Halfway up my home block on the way to work this morning I started hearing something disturbing behind me. It sounded like someone rapping with no music or beat. In other words, it sounded like a paranoid schizophrenic person was following me up the block and around the corner onto Lark Street. I wasn't worried at all, because I didn't think someone barking that loudly was going to creep up and mug me, and in any event I've always found my neighborhood safer than its reputation might suggest. Nevertheless, there was that uneasiness you're likely to feel if there's only you and a lunatic in the immediate vicinity. I found myself wondering whether he was rapping along to something on a headphone, reciting something he'd memorized, or improvising on the spot.

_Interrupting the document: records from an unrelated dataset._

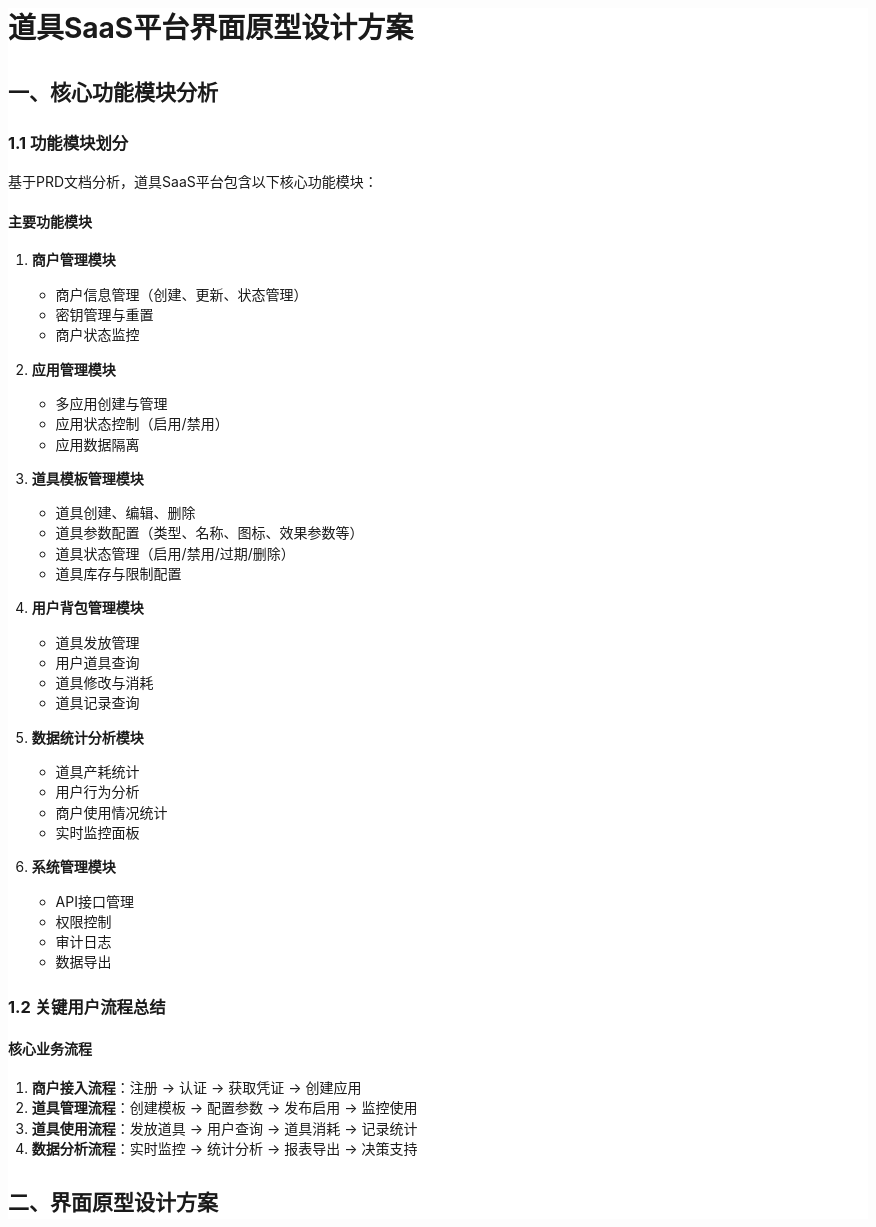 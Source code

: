 # 道具SaaS平台界面原型设计方案

## 一、核心功能模块分析

### 1.1 功能模块划分
基于PRD文档分析，道具SaaS平台包含以下核心功能模块：

#### 主要功能模块
1. **商户管理模块**
   - 商户信息管理（创建、更新、状态管理）
   - 密钥管理与重置
   - 商户状态监控

2. **应用管理模块**
   - 多应用创建与管理
   - 应用状态控制（启用/禁用）
   - 应用数据隔离

3. **道具模板管理模块**
   - 道具创建、编辑、删除
   - 道具参数配置（类型、名称、图标、效果参数等）
   - 道具状态管理（启用/禁用/过期/删除）
   - 道具库存与限制配置

4. **用户背包管理模块**
   - 道具发放管理
   - 用户道具查询
   - 道具修改与消耗
   - 道具记录查询

5. **数据统计分析模块**
   - 道具产耗统计
   - 用户行为分析
   - 商户使用情况统计
   - 实时监控面板

6. **系统管理模块**
   - API接口管理
   - 权限控制
   - 审计日志
   - 数据导出

### 1.2 关键用户流程总结

#### 核心业务流程
1. **商户接入流程**：注册 → 认证 → 获取凭证 → 创建应用
2. **道具管理流程**：创建模板 → 配置参数 → 发布启用 → 监控使用
3. **道具使用流程**：发放道具 → 用户查询 → 道具消耗 → 记录统计
4. **数据分析流程**：实时监控 → 统计分析 → 报表导出 → 决策支持

## 二、界面原型设计方案
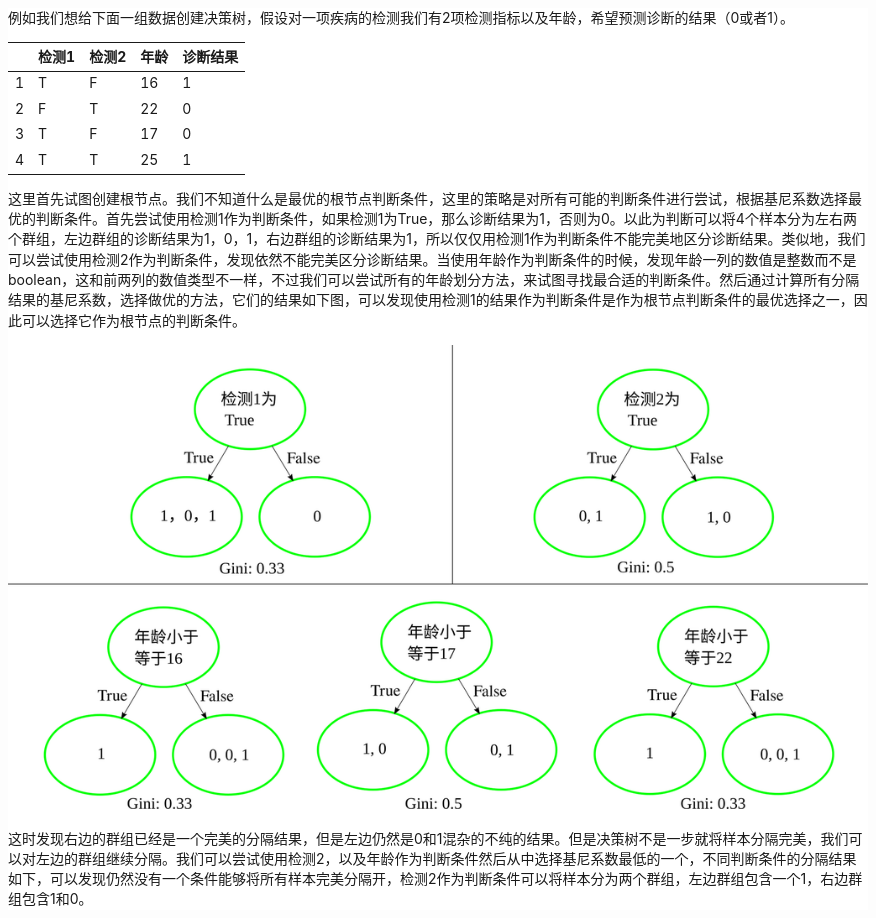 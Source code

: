 例如我们想给下面一组数据创建决策树，假设对一项疾病的检测我们有2项检测指标以及年龄，希望预测诊断的结果（0或者1）。

|      | 检测1 | 检测2 | 年龄 | 诊断结果 |
| ---- | ----- | ----- | ---- | ---- |
| 1    | T     | F     | 16   | 1    |
| 2    | F     | T     | 22   | 0    |
| 3    | T     | F     | 17   | 0    |
| 4    | T     | T     | 25   | 1    |

这里首先试图创建根节点。我们不知道什么是最优的根节点判断条件，这里的策略是对所有可能的判断条件进行尝试，根据基尼系数选择最优的判断条件。首先尝试使用检测1作为判断条件，如果检测1为True，那么诊断结果为1，否则为0。以此为判断可以将4个样本分为左右两个群组，左边群组的诊断结果为1，0，1，右边群组的诊断结果为1，所以仅仅用检测1作为判断条件不能完美地区分诊断结果。类似地，我们可以尝试使用检测2作为判断条件，发现依然不能完美区分诊断结果。当使用年龄作为判断条件的时候，发现年龄一列的数值是整数而不是boolean，这和前两列的数值类型不一样，不过我们可以尝试所有的年龄划分方法，来试图寻找最合适的判断条件。然后通过计算所有分隔结果的基尼系数，选择做优的方法，它们的结果如下图，可以发现使用检测1的结果作为判断条件是作为根节点判断条件的最优选择之一，因此可以选择它作为根节点的判断条件。

![img](/assets/2019-09-12-decision-tree/root_split.svg)

这时发现右边的群组已经是一个完美的分隔结果，但是左边仍然是0和1混杂的不纯的结果。但是决策树不是一步就将样本分隔完美，我们可以对左边的群组继续分隔。我们可以尝试使用检测2，以及年龄作为判断条件然后从中选择基尼系数最低的一个，不同判断条件的分隔结果如下，可以发现仍然没有一个条件能够将所有样本完美分隔开，检测2作为判断条件可以将样本分为两个群组，左边群组包含一个1，右边群组包含1和0。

At the corner of Lark and Madison he stopped alongside me as we waited for the light. He had headphones on, so there was probably nothing original to his spiel. Someone reading this might even be able to name that tune from the few lines I remember. It sounded like the usual rodomontade of boasts and threats, always returning to the chorus: "Listen motherf***er I'm for real/You n***** aint real/You n***** better chill/Or I'll have to draw my steel ..."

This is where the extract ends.